Вряд ли немецкие ученые могли действительно критически отнестись к тексту «России на переломе». Может быть, серьезный немецкий читатель не обратит внимания на то, что д-р Римша сделал, например, Керенского лидером российской социал-демократии, но для всякого малообразованного русского читателя такое утверждение будет звучать смешно.
В книге П. Н. Милюкова, конечно, нет lapsus'oв, подобных тому, который только что был отмечен, но в ней действительно очень много, как мы видели, «немотивированных неточностей» и ошибок. И если некоторые из них объясняются недостаточным знанием литературы предмета, то другие вытекают из предвзятости историка. Милюков-политик – причем политик сегодняшнего дня грубо заслонил Милюкова-историка.
В истории он хочет найти оправдание своей современной политической позиции. А для того, чтобы история служила этой цели, он иногда фальсифицирует ее, покрывая пеленой забвения то, что неприятно вспомнить творцу «новой тактики» в эмиграции.

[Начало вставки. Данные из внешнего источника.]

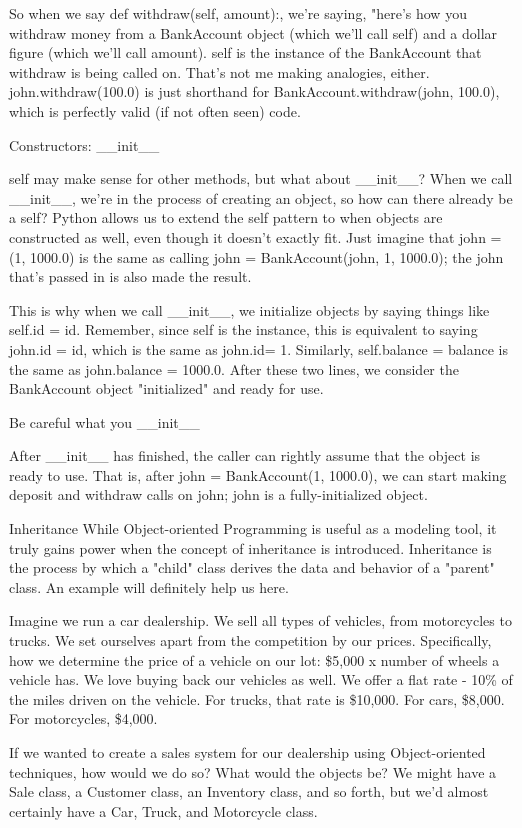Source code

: So when we say def withdraw(self, amount):, we're saying, "here's how you withdraw money from a BankAccount object (which we'll call self) and a dollar figure (which we'll call amount). self is the instance of the BankAccount that  withdraw is being called on. That's not me making analogies, either. john.withdraw(100.0) is just shorthand for BankAccount.withdraw(john, 100.0), which is perfectly valid (if not often seen) code.

Constructors: __init__

self may make sense for other methods, but what about __init__? When we call __init__, we're in the process of creating an object, so how can there already be a self? Python allows us to extend the self pattern to when objects are constructed as well, even though it doesn't exactly fit. Just imagine that john = (1, 1000.0) is the same as calling john = BankAccount(john, 1, 1000.0); the john that's passed in is also made the result.

This is why when we call __init__, we initialize objects by saying things like self.id = id. Remember, since self is the instance, this is equivalent to saying john.id = id, which is the same as john.id= 1. Similarly, self.balance = balance is the same as john.balance = 1000.0. After these two lines, we consider the BankAccount object "initialized" and ready for use.

Be careful what you __init__

After __init__ has finished, the caller can rightly assume that the object is ready to use. That is, after john = BankAccount(1, 1000.0), we can start making deposit and withdraw calls on john; john is a fully-initialized object.

Inheritance
While Object-oriented Programming is useful as a modeling tool, it truly gains power when the concept of inheritance is introduced. Inheritance is the process by which a "child" class derives the data and behavior of a "parent" class. An example will definitely help us here.

Imagine we run a car dealership. We sell all types of vehicles, from motorcycles to trucks. We set ourselves apart from the competition by our prices. Specifically, how we determine the price of a vehicle on our lot: \$5,000 x number of wheels a vehicle has. We love buying back our vehicles as well. We offer a flat rate - 10\% of the miles driven on the vehicle. For trucks, that rate is \$10,000. For cars, \$8,000. For motorcycles, \$4,000.

If we wanted to create a sales system for our dealership using Object-oriented techniques, how would we do so? What would the objects be? We might have a Sale class, a Customer class, an Inventory class, and so forth, but we'd almost certainly have a Car, Truck, and Motorcycle class.

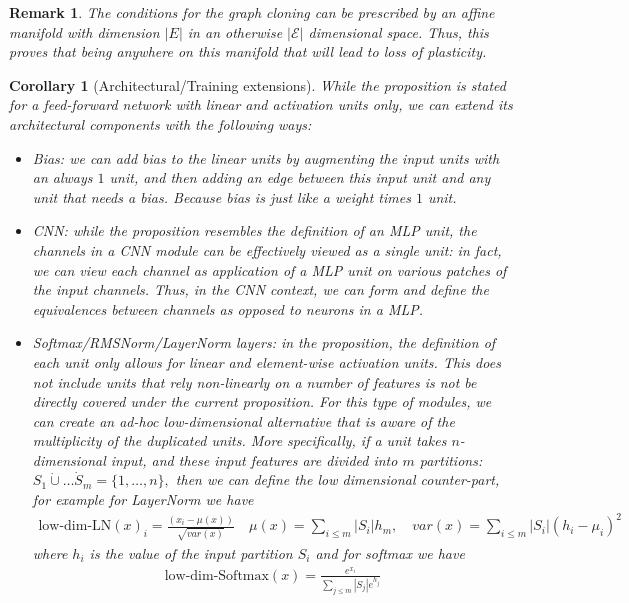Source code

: \documentclass[11pt]{article}
\newtheorem{corollary}{Corollary}[section]
\newtheorem{remark}{Remark}[section]
\begin{document}
\begin{remark}
    The conditions for the graph cloning can be prescribed by an affine manifold with dimension $|E|$ in an otherwise $|\mathcal{E}|$ dimensional space. Thus, this proves that being anywhere on this manifold that will lead to loss of plasticity. 
\end{remark}

\begin{corollary}[Architectural/Training extensions]
    While the proposition is stated for a feed-forward network with linear and activation units only, we can extend its architectural components with the following ways: 
    \begin{itemize}
        \item Bias: we can add bias to the linear units by augmenting the input units with an always $1$ unit, and then adding an edge between this input unit and any unit that needs a bias. Because bias is just like a weight times $1$ unit. 
        \item CNN: while the proposition resembles the definition of an MLP unit, the channels in a CNN module can be effectively viewed as a single unit: in fact, we can view each channel as application of a MLP unit on various patches of the input channels. Thus, in the CNN context, we can form and define the equivalences between channels as opposed to neurons in a MLP. 
        \item Softmax/RMSNorm/LayerNorm layers: in the proposition, the definition of each unit only allows for linear and element-wise activation units. This does not include units that rely non-linearly on a number of features is not be directly covered under the current proposition. For this type of modules, we can create an ad-hoc low-dimensional alternative that is aware of the multiplicity of the duplicated units. More specifically, if a unit takes $n$-dimensional input, and these input features are divided into $m$ partitions: $S_1\dot\cup \dots \dot S_m = \{1,\dots, n\}, $ then we can define the low dimensional counter-part, for example for LayerNorm  we have  
        \begin{align*}
            \text{low-dim-LN}(x)_i = \frac{(x_i-\mu(x))}{\sqrt{var(x)}} \quad 
            \mu(x) = \sum_{i\le m} |S_i| h_m, \quad var(x) =\sum_{i\le m} |S_i| (h_i-\mu_i )^2
        \end{align*}
        where $h_i$ is the value of the input partition $S_i$
        and for softmax we have
        \begin{align*}
            \text{low-dim-Softmax}(x) = \frac{e^{x_i}}{\sum_{j\le m} |S_j| e^{h_j}}

\end{align*}
\end{itemize}
\end{corollary}
\end{document}
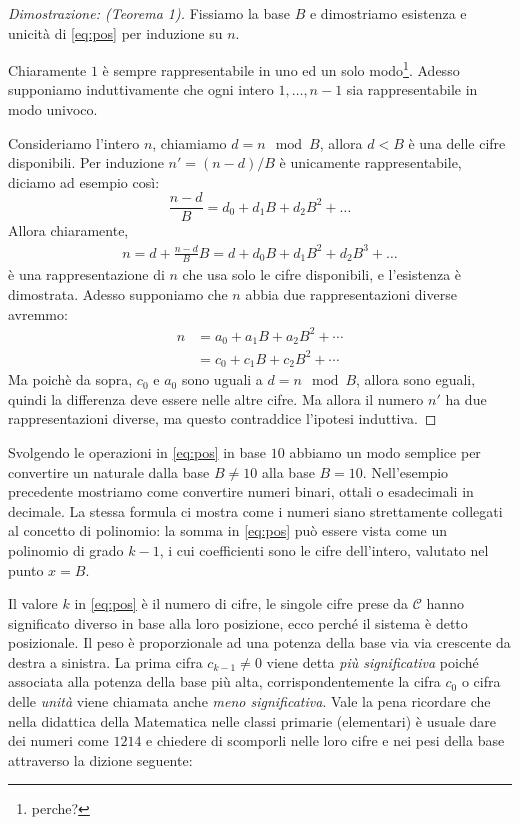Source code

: \begin{proof}[Dimostrazione: (Teorema 1)]
Fissiamo la base $B$ e dimostriamo esistenza e unicità di \eqref{eq:pos} per induzione su $n$.

Chiaramente $1$ è sempre rappresentabile in uno ed un solo modo\footnote{perche?}. Adesso supponiamo induttivamente che ogni intero
$1,\ldots,n-1$ sia rappresentabile in modo univoco. 

\noindent Consideriamo l'intero $n$, chiamiamo $d = n \mod B$, allora $d < B$ è una delle cifre disponibili. Per induzione $n' = (n-d)/B$ è unicamente rappresentabile, diciamo ad esempio così:
\[ \frac{n-d}{B} = d_0 + d_1 B + d_2 B^2 + \ldots \]
Allora chiaramente,
\begin{align*}
n = d + \frac{n-d}{B}B = d + d_0 B + d_1 B^2 + d_2 B^3 + \ldots
\end{align*}
è una rappresentazione di $n$ che usa solo le cifre disponibili, e l'esistenza è dimostrata.
Adesso supponiamo che $n$ abbia due rappresentazioni diverse avremmo:
\begin{align*}
n &= a_0 + a_1B + a_2B^2 + \cdots\\
  &= c_0 + c_1B + c_2B^2 + \cdots
\end{align*}
Ma poichè da sopra, $c_0$ e $a_0$ sono uguali a $d = n \mod B$, allora sono eguali, quindi la differenza deve essere nelle altre cifre. Ma allora il numero $n'$ ha due rappresentazioni diverse, ma questo 
contraddice l'ipotesi induttiva.
\end{proof}


Svolgendo le operazioni in \eqref{eq:pos} in base $10$ abbiamo un modo
semplice per convertire un naturale dalla base $B \neq 10$ alla base $B = 10$.
Nell'esempio precedente mostriamo come convertire numeri binari, ottali o
esadecimali in decimale. La stessa formula ci mostra come i numeri siano
strettamente collegati al concetto di polinomio: la somma in \eqref{eq:pos} può essere
vista come un polinomio di grado $k-1$, i cui coefficienti sono le cifre
dell'intero, valutato nel punto $x = B$.

Il valore $k$ in \eqref{eq:pos} è il numero di cifre, le singole cifre prese da
$\mathcal{C}$ hanno significato diverso in base alla loro posizione, ecco
perché il sistema è detto posizionale. Il peso è proporzionale ad una potenza
della base via via crescente da destra a sinistra. La prima cifra $c_{k-1} \neq
0$ viene detta \emph{più significativa} poiché associata alla potenza della
base più alta, corrispondentemente la cifra $c_0$ o cifra delle \emph{unità}
viene chiamata anche \emph{meno significativa}. Vale la pena ricordare che nella didattica della Matematica nelle classi primarie (elementari) 
è usuale dare dei numeri come $1214$ e chiedere di scomporli nelle
loro cifre e nei pesi della base attraverso la dizione seguente:

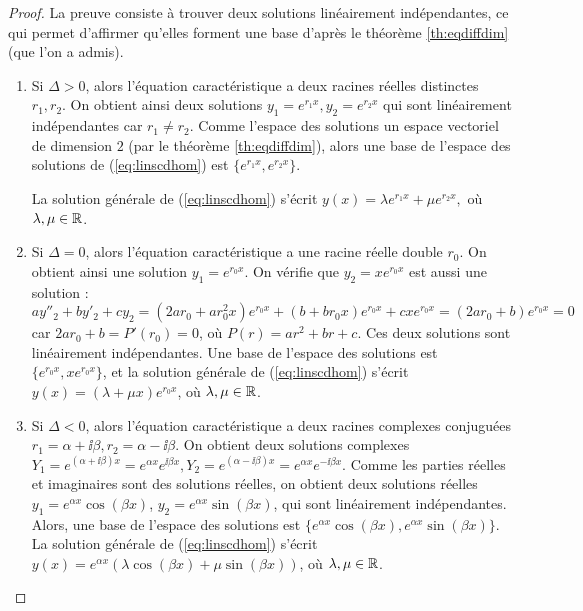 \documentclass[class=report,crop=false]{standalone}
\begin{document}
\begin{proof}
La preuve consiste à trouver deux solutions linéairement indépendantes,
ce qui permet d'affirmer qu'elles forment une base d'après
le théorème \ref{th:eqdiffdim} (que l'on a admis).
\begin{enumerate}
  \item Si $\Delta>0$, alors l'équation caractéristique a deux racines réelles
distinctes $r_1, r_2$. On obtient ainsi deux solutions $y_1=e^{r_1x},
y_2=e^{r_2x}$ qui sont linéairement indépendantes car $r_1 \neq r_2$.
Comme l'espace des solutions un espace vectoriel de dimension $2$
(par le théorème \ref{th:eqdiffdim}), alors une base de
l'espace des solutions de (\ref{eq:linscdhom})
est $\big\{e^{r_1x}, e^{r_2x}\big\}$.

La solution générale de  (\ref{eq:linscdhom}) s'écrit
$y(x) = \lambda e^{r_1x} + \mu e^{r_2x},$ où $\lambda,
\mu\in\mathbb{R}$.

  \item Si $\Delta=0$, alors l'équation caractéristique a
une racine réelle double $r_0$. On
obtient ainsi une solution $y_1=e^{r_0x}$. On vérifie que $y_2=xe^{r_0x}$
est aussi une solution :
$ay''_2+by'_2+cy_2=(2ar_0+ar_0^2x)e^{r_0x}+(b+br_0x)e^{r_0x}+cxe^{r_0x}
=(2ar_0+b)e^{r_0x}=0$ car $2ar_0+b=P'(r_0)=0$, où $P(r) = ar^2+br+c$.
Ces deux solutions sont linéairement indépendantes.
Une base de l'espace des solutions est $\big\{e^{r_0x}, xe^{r_0x}\big\}$,
et la solution générale de  (\ref{eq:linscdhom}) s'écrit
$y(x) = (\lambda  + \mu x) e^{r_0x}$, où $\lambda,\mu \in\mathbb{R}$.

  \item Si $\Delta<0$, alors l'équation caractéristique a deux
racines complexes conjuguées $r_1=\alpha+\ii\beta, r_2=\alpha-\ii\beta$.
On obtient deux solutions complexes $Y_1=e^{(\alpha+\ii\beta)x}=e^{\alpha x}e^{\ii\beta x},
Y_2=e^{(\alpha-\ii\beta)x}=e^{\alpha x}e^{-\ii\beta x}$.
Comme les parties réelles et imaginaires sont des
solutions réelles, on obtient deux solutions réelles
$y_1=e^{\alpha x}\cos(\beta x)$, $y_2=e^{\alpha x}\sin(\beta x)$, qui sont
linéairement indépendantes.
Alors, une base de l'espace des solutions est
$\big\{e^{\alpha x}\cos(\beta x), e^{\alpha x}\sin(\beta x)\big\}$.
La solution générale de (\ref{eq:linscdhom}) s'écrit
$y(x)=e^{\alpha x}(\lambda \cos(\beta x) +
\mu\sin(\beta x))$, où $\lambda,\mu \in \mathbb{R}$.
\end{enumerate}
\end{proof}

\end{document}
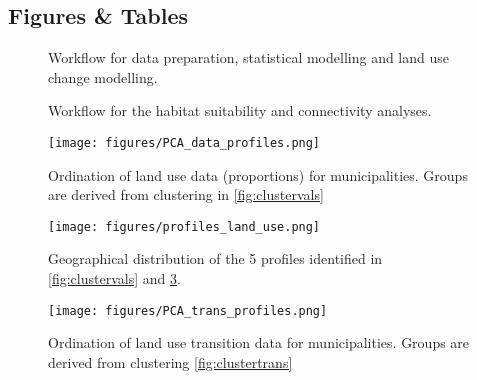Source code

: \newpage
\begin{center}
\section*{Figures \& Tables}
\end{center}


\begin{figure}[h]
\caption{Workflow for data preparation, statistical modelling and land use change modelling.}
\label{fig:workflow1}
\end{figure}
\clearpage

\begin{figure}[h!]
\caption{Workflow for the habitat suitability and connectivity analyses.} 
\label{fig:workflow2}
\end{figure}
\clearpage




\begin{figure}[h!]
  \centering
    \texttt{[image: figures/PCA\_data\_profiles.png]}
  \caption{Ordination of land use data (proportions) for municipalities. Groups are derived from clustering in \ref{fig:clustervals}}
  \label{fig:PCAvals}
\end{figure}

\begin{figure}[h!]
  \centering
    \texttt{[image: figures/profiles\_land\_use.png]}
  \caption{Geographical distribution of the 5 profiles identified in \ref{fig:clustervals} and \ref{fig:PCAvals}.}
  \label{fig:mapvals}
\end{figure}


\begin{figure}[h!]
  \centering
    \texttt{[image: figures/PCA\_trans\_profiles.png]}
  \caption{Ordination of land use transition data for municipalities. Groups are derived from clustering \ref{fig:clustertrans}}
  \label{fig:PCAtrans}
\end{figure}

Если А. Ф. Керенский «Историю революции» П. Н. Милюкова с известным преувеличением назвал «стилизацией под вкус правой реакции», то новую книгу о гражданской войне можно, пожалуй, с большим правом назвать уже скорее стилизацией под вкус «левой» эмиграции – по крайней мере того ее сектора, который в общем примыкает ныне к политической позиции П. Н. Милюкова.